Google Groups no longer supports new Usenet posts or subscriptions. Historical content remains viewable.
Dismiss

??? Crazy XHTML Strict Validation Problem ???

1 view
Skip to first unread message

rbronson1976

unread,
Oct 4, 2005, 11:39:52 PM10/4/05
to
Hello all,

I have a very strange situation -- I have a page that validates (using
http://validator.w3.org/) as "XHTML 1.0 Strict" just fine. This page
uses this DOCTYPE:

<!DOCTYPE html PUBLIC "-//W3C//DTD XHTML 1.0 Strict//EN"
"http://www.w3.org/TR/xhtml1/DTD/xhtml1-strict.dtd">

When I change the DOCTYPE to (what should be the equivalent):
<!DOCTYPE html SYSTEM
"http://www.w3.org/TR/xhtml1/DTD/xhtml1-strict.dtd">

I get several validation errors.

The page I'm referring to is at:
http://www.absolutejava.com/testing.html

I know you are wondering *WHY* I would make this change. I'll get to
that in a moment. The important point is that, according to my
understanding, both DOCTYPEs use the *same* DTD and so the document
should validate (or not validate) consistently, right?

I also tried copying the DTD from www.w3.org to my server and then
modifying the DOCTYPE accordingly, but I still got the same validation
errors.

The reason I'm doing this is that I want to use "XHTML Strict" *except*
for one small tweak I need to make to the DTD. But, before I can make
the tweak I need the document to validate against a local copy of the
DTD.

Can anyone explain why the different DOCTYPEs produce different
validation results, even though they use the same DTD?

Thanks....

Lachlan Hunt

unread,
Oct 5, 2005, 2:05:51 AM10/5/05
to
rbronson1976 wrote:
> Hello all,
>
> I have a very strange situation -- I have a page that validates (using
> http://validator.w3.org/) as "XHTML 1.0 Strict" just fine. This page
> uses this DOCTYPE:
>
> <!DOCTYPE html PUBLIC "-//W3C//DTD XHTML 1.0 Strict//EN"
> "http://www.w3.org/TR/xhtml1/DTD/xhtml1-strict.dtd">
>
> When I change the DOCTYPE to (what should be the equivalent):
> <!DOCTYPE html SYSTEM
> "http://www.w3.org/TR/xhtml1/DTD/xhtml1-strict.dtd">
>
> I get several validation errors.
>
> The page I'm referring to is at:
> http://www.absolutejava.com/testing.html

The problem is that without the public identifier, the validator does
not know that the system identifier is referencing an XML DTD, rather
than an SGML DTD, and because the document is being served with the
wrong MIME type (text/html instead of application/xhtml+xml) falls back
to using SGML based validation.

If you change the MIME type sent by the server in the HTTP Content-Type
header, to an XML MIME type, then the validator should behave as expected.

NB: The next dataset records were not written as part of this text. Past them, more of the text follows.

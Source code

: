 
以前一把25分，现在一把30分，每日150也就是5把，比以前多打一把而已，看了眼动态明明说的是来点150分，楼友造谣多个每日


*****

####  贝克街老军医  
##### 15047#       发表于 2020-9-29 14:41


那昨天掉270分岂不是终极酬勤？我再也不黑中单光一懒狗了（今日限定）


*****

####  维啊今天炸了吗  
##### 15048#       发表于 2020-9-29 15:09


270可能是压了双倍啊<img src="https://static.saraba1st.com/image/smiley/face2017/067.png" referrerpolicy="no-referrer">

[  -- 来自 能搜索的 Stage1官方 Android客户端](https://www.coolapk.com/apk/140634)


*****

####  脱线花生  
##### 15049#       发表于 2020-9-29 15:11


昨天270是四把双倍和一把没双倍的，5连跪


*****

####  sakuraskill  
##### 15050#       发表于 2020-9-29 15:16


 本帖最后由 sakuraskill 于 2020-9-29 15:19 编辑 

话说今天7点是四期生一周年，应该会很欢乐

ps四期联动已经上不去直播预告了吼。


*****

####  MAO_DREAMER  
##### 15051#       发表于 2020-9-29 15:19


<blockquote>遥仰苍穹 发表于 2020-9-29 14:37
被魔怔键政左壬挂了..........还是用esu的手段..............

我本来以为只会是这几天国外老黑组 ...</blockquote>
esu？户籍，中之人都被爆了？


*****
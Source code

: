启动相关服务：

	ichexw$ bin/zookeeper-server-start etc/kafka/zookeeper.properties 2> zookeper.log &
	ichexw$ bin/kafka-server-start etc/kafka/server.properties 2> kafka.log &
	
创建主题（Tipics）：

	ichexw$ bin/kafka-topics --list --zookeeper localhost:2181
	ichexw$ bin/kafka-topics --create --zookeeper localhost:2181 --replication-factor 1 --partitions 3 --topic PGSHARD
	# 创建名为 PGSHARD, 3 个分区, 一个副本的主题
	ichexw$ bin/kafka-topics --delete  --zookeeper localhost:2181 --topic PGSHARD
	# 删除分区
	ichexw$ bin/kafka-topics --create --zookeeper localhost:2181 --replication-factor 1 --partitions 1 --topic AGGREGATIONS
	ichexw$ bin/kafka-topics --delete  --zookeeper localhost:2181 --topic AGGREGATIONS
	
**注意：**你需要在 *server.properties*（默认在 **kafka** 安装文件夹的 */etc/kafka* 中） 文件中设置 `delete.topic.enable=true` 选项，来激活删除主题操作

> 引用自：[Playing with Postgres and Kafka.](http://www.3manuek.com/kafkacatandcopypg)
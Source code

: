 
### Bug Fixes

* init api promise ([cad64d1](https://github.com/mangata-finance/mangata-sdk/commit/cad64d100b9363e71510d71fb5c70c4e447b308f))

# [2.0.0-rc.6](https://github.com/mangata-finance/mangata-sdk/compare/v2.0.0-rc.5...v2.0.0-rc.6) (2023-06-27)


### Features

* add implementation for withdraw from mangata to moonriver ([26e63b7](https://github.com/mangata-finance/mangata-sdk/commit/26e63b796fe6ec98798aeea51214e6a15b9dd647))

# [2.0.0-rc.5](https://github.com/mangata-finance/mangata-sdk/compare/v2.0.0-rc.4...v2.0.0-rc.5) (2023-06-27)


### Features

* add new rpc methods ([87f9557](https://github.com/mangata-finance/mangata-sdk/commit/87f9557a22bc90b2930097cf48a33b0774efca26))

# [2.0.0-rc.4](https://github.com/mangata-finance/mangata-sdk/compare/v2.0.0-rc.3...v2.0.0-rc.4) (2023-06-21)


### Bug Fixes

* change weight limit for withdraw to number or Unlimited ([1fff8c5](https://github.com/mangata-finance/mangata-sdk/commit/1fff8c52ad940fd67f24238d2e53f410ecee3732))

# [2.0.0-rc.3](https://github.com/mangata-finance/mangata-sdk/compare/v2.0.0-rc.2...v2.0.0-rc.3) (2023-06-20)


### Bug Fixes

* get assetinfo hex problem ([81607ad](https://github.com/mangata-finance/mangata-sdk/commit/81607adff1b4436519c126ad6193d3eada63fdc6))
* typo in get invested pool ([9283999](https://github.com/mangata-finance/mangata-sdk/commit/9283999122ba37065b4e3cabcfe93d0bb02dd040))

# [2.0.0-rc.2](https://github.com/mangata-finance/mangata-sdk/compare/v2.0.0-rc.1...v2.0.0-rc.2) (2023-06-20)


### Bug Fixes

> The reason I'm doing this is that I want to use "XHTML Strict" *except*
> for one small tweak I need to make to the DTD. But, before I can make
> the tweak I need the document to validate against a local copy of the
> DTD.

Ignoring the question of why you want to modify the DTD, you should
consider using HTML and modifying the HTML 4.01 Strict DTD, rather than
trying to use XHTML incorrectly.

http://www.cs.tut.fi/~jkorpela/html/own-dtd.html

--
Lachlan Hunt
http://lachy.id.au/
http://GetFirefox.com/ Rediscover the Web
http://GetThunderbird.com/ Reclaim your Inbox

rbronson1976

unread,
Oct 5, 2005, 12:46:58 PM10/5/05
to
Lachlan,

The public identifier, to my knowledge, is optional. The SYSTEM
identifier is what provides the DTD.

I've also tried other (custom) PUBLIC Identifiers, to no avail. For
example, I tried this DOCTYPE, but I got the same validation failures.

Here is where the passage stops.